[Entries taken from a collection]
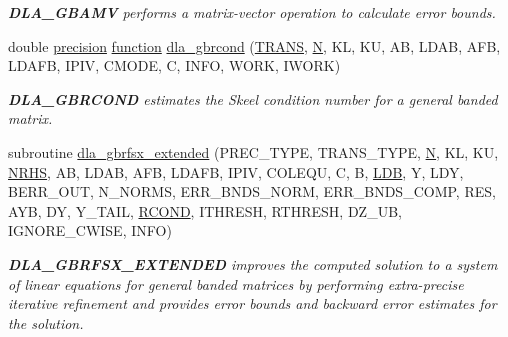 \begin{DoxyCompactItemize}
\begin{DoxyCompactList}\small\item\em {\bfseries D\+L\+A\+\_\+\+G\+B\+A\+M\+V} performs a matrix-\/vector operation to calculate error bounds. \end{DoxyCompactList}\item 
double \hyperlink{numinquire_8h_a2c8e616467665d0b2814d4c1589ba74e}{precision} \hyperlink{afunc_8m_a7b5e596df91eadea6c537c0825e894a7}{function} \hyperlink{group__doubleGBcomputational_gaaba1ee21e8fd1cd00fb281569f2c2d0a}{dla\+\_\+gbrcond} (\hyperlink{superlu__enum__consts_8h_a0c4e17b2d5cea33f9991ccc6a6678d62a1f61e3015bfe0f0c2c3fda4c5a0cdf58}{T\+R\+A\+N\+S}, \hyperlink{polmisc_8c_a0240ac851181b84ac374872dc5434ee4}{N}, K\+L, K\+U, A\+B, L\+D\+A\+B, A\+F\+B, L\+D\+A\+F\+B, I\+P\+I\+V, C\+M\+O\+D\+E, C, I\+N\+F\+O, W\+O\+R\+K, I\+W\+O\+R\+K)
\begin{DoxyCompactList}\small\item\em {\bfseries D\+L\+A\+\_\+\+G\+B\+R\+C\+O\+N\+D} estimates the Skeel condition number for a general banded matrix. \end{DoxyCompactList}\item 
subroutine \hyperlink{group__doubleGBcomputational_ga1520b1b9984236f0315d6fc077e4eb04}{dla\+\_\+gbrfsx\+\_\+extended} (P\+R\+E\+C\+\_\+\+T\+Y\+P\+E, T\+R\+A\+N\+S\+\_\+\+T\+Y\+P\+E, \hyperlink{polmisc_8c_a0240ac851181b84ac374872dc5434ee4}{N}, K\+L, K\+U, \hyperlink{example__user_8c_aa0138da002ce2a90360df2f521eb3198}{N\+R\+H\+S}, A\+B, L\+D\+A\+B, A\+F\+B, L\+D\+A\+F\+B, I\+P\+I\+V, C\+O\+L\+E\+Q\+U, C, B, \hyperlink{example__user_8c_a50e90a7104df172b5a89a06c47fcca04}{L\+D\+B}, Y, L\+D\+Y, B\+E\+R\+R\+\_\+\+O\+U\+T, N\+\_\+\+N\+O\+R\+M\+S, E\+R\+R\+\_\+\+B\+N\+D\+S\+\_\+\+N\+O\+R\+M, E\+R\+R\+\_\+\+B\+N\+D\+S\+\_\+\+C\+O\+M\+P, R\+E\+S, A\+Y\+B, D\+Y, Y\+\_\+\+T\+A\+I\+L, \hyperlink{superlu__enum__consts_8h_af00a42ecad444bbda75cde1b64bd7e72a9b5c151728d8512307565994c89919d5}{R\+C\+O\+N\+D}, I\+T\+H\+R\+E\+S\+H, R\+T\+H\+R\+E\+S\+H, D\+Z\+\_\+\+U\+B, I\+G\+N\+O\+R\+E\+\_\+\+C\+W\+I\+S\+E, I\+N\+F\+O)
\begin{DoxyCompactList}\small\item\em {\bfseries D\+L\+A\+\_\+\+G\+B\+R\+F\+S\+X\+\_\+\+E\+X\+T\+E\+N\+D\+E\+D} improves the computed solution to a system of linear equations for general banded matrices by performing extra-\/precise iterative refinement and provides error bounds and backward error estimates for the solution. \end{DoxyCompactList}\item 

\end{DoxyCompactItemize}
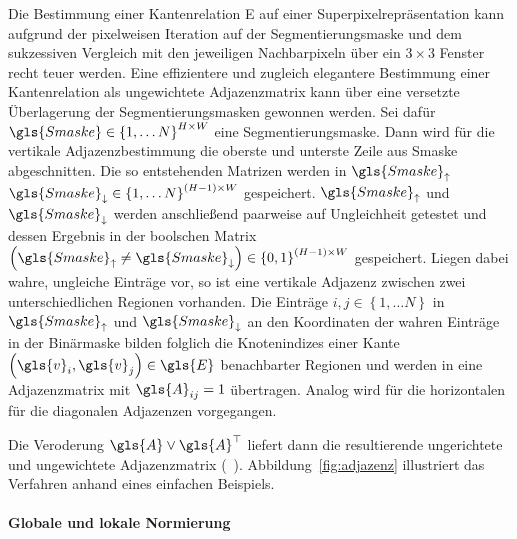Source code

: Die Bestimmung einer Kantenrelation \gls{E} auf einer Superpixelrepräsentation kann aufgrund der pixelweisen Iteration auf der Segmentierungsmaske und dem sukzessiven Vergleich mit den jeweiligen Nachbarpixeln über ein $3 \times 3$ Fenster recht teuer werden.
Eine effizientere und zugleich elegantere Bestimmung einer Kantenrelation als ungewichtete Adjazenzmatrix kann über eine versetzte Überlagerung der Segmentierungsmasken gewonnen werden.
Sei dafür $\gls{Smaske} \in {\left\{1, \ldots N\right\}}^{H \times W}$ eine Segmentierungsmaske.
Dann wird für die vertikale Adjazenzbestimmung die oberste und unterste Zeile aus \gls{Smaske} abgeschnitten.
Die so entstehenden Matrizen werden in $\gls{Smaske}_{\uparrow}$ \bzw{} $\gls{Smaske}_{\downarrow} \in {\left\{1, \ldots N\right\}}^{\left(H-1\right) \times W}$ gespeichert.
$\gls{Smaske}_{\uparrow}$ und $\gls{Smaske}_{\downarrow}$ werden anschließend paarweise auf Ungleichheit getestet und dessen Ergebnis in der boolschen Matrix $\left(\gls{Smaske}_{\uparrow} \neq \gls{Smaske}_{\downarrow}\right) \in {\left\{0, 1\right\}}^{\left(H-1\right) \times W}$ gespeichert.
Liegen dabei wahre, \dhe{} ungleiche Einträge vor, so ist eine vertikale Adjazenz zwischen zwei unterschiedlichen Regionen vorhanden.
Die Einträge $i,j \in \left\{1, \ldots N \right\}$ in $\gls{Smaske}_{\uparrow}$ und $\gls{Smaske}_{\downarrow}$ an den Koordinaten der wahren Einträge in der Binärmaske bilden folglich die Knotenindizes einer Kante $\left(\gls{v}_i, \gls{v}_j\right) \in \gls{E}$ benachbarter Regionen und werden in eine Adjazenzmatrix mit $\gls{A}_{ij}=1$ übertragen.
Analog wird für die horizontalen \bzw{} für die diagonalen Adjazenzen vorgegangen.

Die Veroderung $\gls{A} \vee \gls{A}^{\top}$ liefert dann die resultierende ungerichtete und ungewichtete Adjazenzmatrix (\vgl{}~\cite{stackoverflow}).
Abbildung~\ref{fig:adjazenz} illustriert das Verfahren anhand eines einfachen Beispiels.

\paragraph{Globale und lokale Normierung}
\label{globale_lokale_normierung}

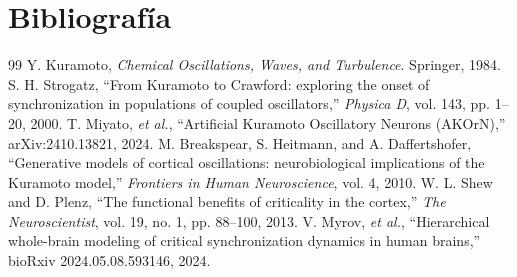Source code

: \documentclass[12pt]{article}
\begin{document}
\section{Bibliografía}
\begin{thebibliography}{99}
 Y. Kuramoto, \textit{Chemical Oscillations, Waves, and Turbulence}. Springer, 1984.
 S. H. Strogatz, “From Kuramoto to Crawford: exploring the onset of synchronization in populations of coupled oscillators,” \textit{Physica D}, vol. 143, pp. 1–20, 2000.
 T. Miyato, \textit{et al.}, “Artificial Kuramoto Oscillatory Neurons (AKOrN),” arXiv:2410.13821, 2024.
 M. Breakspear, S. Heitmann, and A. Daffertshofer, “Generative models of cortical oscillations: neurobiological implications of the Kuramoto model,” \textit{Frontiers in Human Neuroscience}, vol. 4, 2010.
 W. L. Shew and D. Plenz, “The functional benefits of criticality in the cortex,” \textit{The Neuroscientist}, vol. 19, no. 1, pp. 88–100, 2013.
 V. Myrov, \textit{et al.}, “Hierarchical whole-brain modeling of critical synchronization dynamics in human brains,” bioRxiv 2024.05.08.593146, 2024.
\end{thebibliography}
\end{document}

• [Task]
Go through the entries above and report how many lines hold the word "textit". Nothing but the number is needed.

• [Response to the exercise]
6